The infestation of autos makes cities little more than those spaces in the air where flies hover and dive-bomb one another. Cities could be carfree and carefree, sans traffic, noise, and smog. As car density drops, human density can rise, without anyone feeling overcrowded, such as in European cities. If cities are to become more compact, something’s gotta give. It won’t be homes, shops, factories, schools, playgrounds, or parks. It must be the car. It’s not city vs. country or density vs. sprawl, it’s livability vs. the automobile.

Humans leave behind an enormous ecological footprint, or more precisely, tire track. Cars consume more land - sites and resources - than do people. Cars, creators of congestion and pollution, need overly wide streets and vast parking lots, paving over erstwhile gardens to give cars a place for repose.

In US cities, half the surface area is devoted to cars.

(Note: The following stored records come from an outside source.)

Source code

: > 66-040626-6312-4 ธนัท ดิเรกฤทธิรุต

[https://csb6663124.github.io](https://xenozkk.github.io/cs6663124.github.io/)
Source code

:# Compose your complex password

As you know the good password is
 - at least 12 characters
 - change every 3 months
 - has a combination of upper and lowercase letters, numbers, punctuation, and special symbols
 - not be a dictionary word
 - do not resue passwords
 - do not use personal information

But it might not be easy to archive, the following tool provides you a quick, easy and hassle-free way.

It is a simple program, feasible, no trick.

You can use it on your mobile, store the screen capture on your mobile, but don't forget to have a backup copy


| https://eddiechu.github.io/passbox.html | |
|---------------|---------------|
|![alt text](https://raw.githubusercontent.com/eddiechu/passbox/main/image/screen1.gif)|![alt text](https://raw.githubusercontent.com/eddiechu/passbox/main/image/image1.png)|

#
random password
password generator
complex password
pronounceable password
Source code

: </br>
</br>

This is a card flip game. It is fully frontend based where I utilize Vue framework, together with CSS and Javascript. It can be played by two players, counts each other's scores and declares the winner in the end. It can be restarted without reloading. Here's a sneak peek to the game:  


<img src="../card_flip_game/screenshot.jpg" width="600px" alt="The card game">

Count the acreage for streets, parking lanes, parking lots, parking garages, dealer lots, used car lots, junk yards, gas stations, parts stores, auto insurance offices, traffic cop shops, and traffic courts. It’s far more acreage than a MOV (multi-occupancy vehicle) needs, and more than a SOV (single-occupancy vehicle) can afford, were it forced to pay its own way.

Around cities, sprawl needs cars. What drove residents out of downtown? The usual suspect, the car, was merely a convenient ride. Actually, it was the lure of cold cash - not a gain but a savings. And despite our present dependency on cars, the drive to profit is powerful enough to bring people back.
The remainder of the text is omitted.